Delivering a narrative verdict, the inquest’s jury found that: “Lethal levels of carbon monoxide would not have been present in the property if the boiler had not been re-connected by Mr Newton.”
Evidence given during the inquest showed that the boiler was emitting ‘extremely high levels of carbon monoxide’.
Firefighter Damien West, who tested the boiler as part of investigations into the incident, told the inquest that he had never seen such high levels of the gas build-up so quickly in all his career.
Mr Newton and Mrs Davies moved into the property in 2005 but no annual gas safety checks were carried out on its gas appliances after they moved in.
Landlady Dr Victoria Martindale had told the inquest that she had ‘an awareness’ that it was her statutory obligation to arrange for annual checks to be carried out.

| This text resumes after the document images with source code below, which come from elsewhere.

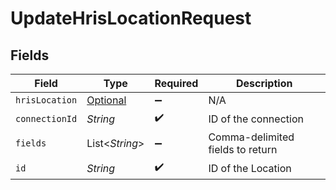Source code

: # UpdateHrisLocationRequest


## Fields

| Field                                                         | Type                                                          | Required                                                      | Description                                                   |
| ------------------------------------------------------------- | ------------------------------------------------------------- | ------------------------------------------------------------- | ------------------------------------------------------------- |
| `hrisLocation`                                                | [Optional<HrisLocation>](../../models/shared/HrisLocation.md) | :heavy_minus_sign:                                            | N/A                                                           |
| `connectionId`                                                | *String*                                                      | :heavy_check_mark:                                            | ID of the connection                                          |
| `fields`                                                      | List<*String*>                                                | :heavy_minus_sign:                                            | Comma-delimited fields to return                              |
| `id`                                                          | *String*                                                      | :heavy_check_mark:                                            | ID of the Location                                            |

However she said that she had never arranged for a qualified gas engineer to attend the property and did not know that the boiler had been condemned and disconnected.
She claimed a letter sent informing her of this was never received.
The jury said that they could find ‘no supporting evidence’ to demonstrate that any annual gas safety checks which would have identified the defect were undertaken on the boiler between 2006 and 2009.
“If the annual gas inspection had been carried out, in all probability Mr Newton’s death would have been prevented,” they concluded.
“We have found that on the balance of probability, that failure to maintain or repair the boiler was a contributing factor to Mr Newton’s death.”